À l’occasion de la célébration du 66ᵉ anniversaire de l’indépendance de la République démocratique du Congo, la coalition d’ONG et mouvements citoyens « Le Congo n’est pas à vendre » (CNPAV) tire la sonnette d’alarme sur la persistance des inégalités sociales dans le pays. Dans une étude présentée, lundi 29 juin, lors d’une conférence de presse tenue simultanément dans plusieurs villes du pays, le consortium a mis en lumière de profondes disparités de revenus au sein de la fonction publique.
Malgré une augmentation notable du budget de l’État au cours des dernières années, la situation sociale des Congolais reste préoccupante. Selon le rapport du CNPAV, plus de 70 % de la population vit encore avec moins de 2,15 dollars par jour, illustrant un décalage marqué entre les ressources mobilisées et leur impact réel sur les conditions de vie.
Pour la coalition, ce constat met en évidence un paradoxe : la croissance des finances publiques ne profite pas équitablement à l’ensemble de la population, en particulier aux agents de l’État.
Une fonction publique à deux vitesses
L’enquête, menée sur la période 2020-2025, dresse un tableau critique de la gouvernance budgétaire en RDC. Elle révèle une fonction publique profondément marquée par des inégalités, où une minorité de hauts cadres capte une part importante des ressources, tandis que la majorité des agents peine à subvenir à ses besoins.
« Pendant qu’une minorité bénéficie de rémunérations importantes, la majorité des agents de l’État peine à joindre les deux bouts », souligne le rapport.
Ces déséquilibres ont des conséquences directes sur le fonctionnement de l’administration publique. Lambert Bakonda, membre du consortium, mis en garde contre les effets de cette situation sur le développement du pays :
« Il y a des conséquences sur le développement. Nous constatons qu’il y a des grèves partout. Les agents ne sont pas performants pour fournir un travail de qualité faute de moyens. Il y a même des bureaux dépourvus de mobilier… »
Un impact sur l’économie et le tissu social
Selon le CNPAV, ces inégalités salariales contribuent à fragiliser l’économie nationale et à détériorer le tissu social. Le manque de moyens des agents publics affecte non seulement la qualité des services rendus à la population, mais alimente également un climat de frustration généralisée.
La coalition estime que cette situation nuit à l’efficacité de l’État et freine les efforts de développement, dans un contexte déjà marqué par de nombreux défis économiques et sécuritaires.
Des recommandations pour une meilleure justice sociale
Face à ce constat, le consortium « Le Congo n’est pas à vendre » appelle à des réformes urgentes. Parmi les principales recommandations figurent :
la réduction du train de vie des institutions politiques ; une répartition plus équitable des revenus nationaux ; une meilleure orientation des dépenses publiques vers les secteurs sociaux.

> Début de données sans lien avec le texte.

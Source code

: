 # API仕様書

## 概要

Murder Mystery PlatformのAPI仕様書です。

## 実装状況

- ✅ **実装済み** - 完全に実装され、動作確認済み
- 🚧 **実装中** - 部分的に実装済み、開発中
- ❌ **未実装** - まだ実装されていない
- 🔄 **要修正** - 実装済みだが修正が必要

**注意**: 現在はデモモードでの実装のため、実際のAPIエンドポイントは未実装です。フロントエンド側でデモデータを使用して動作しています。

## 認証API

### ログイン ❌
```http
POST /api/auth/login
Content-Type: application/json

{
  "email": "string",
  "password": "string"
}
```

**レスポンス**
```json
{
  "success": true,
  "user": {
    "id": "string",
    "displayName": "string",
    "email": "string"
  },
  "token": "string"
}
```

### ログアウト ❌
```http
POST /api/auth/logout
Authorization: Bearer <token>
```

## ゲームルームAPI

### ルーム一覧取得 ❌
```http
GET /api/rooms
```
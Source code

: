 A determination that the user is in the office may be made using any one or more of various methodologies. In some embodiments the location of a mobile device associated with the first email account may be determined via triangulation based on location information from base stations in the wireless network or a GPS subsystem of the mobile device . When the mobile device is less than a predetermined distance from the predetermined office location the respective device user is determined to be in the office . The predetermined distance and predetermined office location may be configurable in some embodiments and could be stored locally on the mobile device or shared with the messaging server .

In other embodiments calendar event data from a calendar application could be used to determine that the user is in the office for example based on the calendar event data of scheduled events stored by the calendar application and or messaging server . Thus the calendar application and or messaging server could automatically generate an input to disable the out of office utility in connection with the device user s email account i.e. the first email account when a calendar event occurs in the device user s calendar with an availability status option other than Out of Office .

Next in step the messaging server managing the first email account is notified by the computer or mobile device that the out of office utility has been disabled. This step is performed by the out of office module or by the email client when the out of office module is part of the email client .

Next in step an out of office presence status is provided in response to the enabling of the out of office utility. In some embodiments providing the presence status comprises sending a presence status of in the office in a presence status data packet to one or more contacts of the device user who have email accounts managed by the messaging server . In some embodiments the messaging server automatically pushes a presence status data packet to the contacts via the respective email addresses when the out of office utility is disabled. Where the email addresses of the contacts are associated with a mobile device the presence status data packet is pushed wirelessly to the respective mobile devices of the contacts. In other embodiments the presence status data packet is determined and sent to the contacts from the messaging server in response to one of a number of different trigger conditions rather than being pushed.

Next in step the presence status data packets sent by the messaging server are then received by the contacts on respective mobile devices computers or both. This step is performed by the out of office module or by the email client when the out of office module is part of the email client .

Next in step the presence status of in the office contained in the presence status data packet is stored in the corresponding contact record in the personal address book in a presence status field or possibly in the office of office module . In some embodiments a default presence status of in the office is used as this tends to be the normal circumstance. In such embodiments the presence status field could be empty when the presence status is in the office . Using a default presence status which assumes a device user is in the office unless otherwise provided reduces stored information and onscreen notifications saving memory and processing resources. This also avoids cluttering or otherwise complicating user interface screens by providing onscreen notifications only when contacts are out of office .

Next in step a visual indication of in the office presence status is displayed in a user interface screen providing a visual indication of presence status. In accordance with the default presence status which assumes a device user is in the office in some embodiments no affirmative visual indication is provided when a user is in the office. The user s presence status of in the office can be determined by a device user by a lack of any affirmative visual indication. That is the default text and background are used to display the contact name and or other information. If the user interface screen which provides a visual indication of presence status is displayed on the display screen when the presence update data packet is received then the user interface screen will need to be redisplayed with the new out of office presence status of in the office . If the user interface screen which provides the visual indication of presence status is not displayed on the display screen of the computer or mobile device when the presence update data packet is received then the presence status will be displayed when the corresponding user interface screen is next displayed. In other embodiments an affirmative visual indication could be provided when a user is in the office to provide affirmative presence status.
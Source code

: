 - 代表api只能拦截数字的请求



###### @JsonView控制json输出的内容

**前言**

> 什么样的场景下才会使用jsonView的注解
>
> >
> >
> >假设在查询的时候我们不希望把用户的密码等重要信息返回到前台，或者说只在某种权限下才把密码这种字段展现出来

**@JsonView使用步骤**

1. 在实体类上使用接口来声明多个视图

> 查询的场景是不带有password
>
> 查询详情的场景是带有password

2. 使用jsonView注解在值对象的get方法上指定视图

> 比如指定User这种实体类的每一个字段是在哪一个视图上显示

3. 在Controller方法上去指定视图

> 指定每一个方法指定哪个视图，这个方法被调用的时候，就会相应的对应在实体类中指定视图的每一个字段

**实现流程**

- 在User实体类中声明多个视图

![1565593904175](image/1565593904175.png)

Pour le CNPAV, il est impératif que la hausse du budget de l’État se traduise concrètement par un niveau du vie des citoyens.
La corruption pointue du doigt
Le coordonnateur de la coalition, Dirk Shaka, estime que ces inégalités sont également à l’origine de nombreuses antivaleurs au sein de la fonction publique.
Selon lui, la faiblesse des salaires favorise des pratiques telles que la corruption et les paiements illicites.
« Ce fléau est à la base de nombreuses antivaleurs, notamment la corruption et les paiements industriels », a-t-il déploré.
Pour y remédier, il préconise notamment le paiement de salaires décents, susceptibles de permettre aux agents de l’État de vivre dignement et de subvenir aux besoins de leurs familles.
Un appel à une gouvernance plus équitable
En cette période de commémoration nationale, le message du CNPAV se veut à la fois un cri d’alerte et un appel à l’action. La coalition exhorte les autorités à adopter une gouvernance budgétaire plus équitable, capable de réduire les inégalités et de restaurer la confiance des citoyens envers leurs institutions.
Pour ces organisations de la société civile, la véritable indépendance économique de la RDC passe notamment par une gestion plus juste et transparente des ressources publiques, afin que celles-ci profitent réellement à l’ensemble de la population.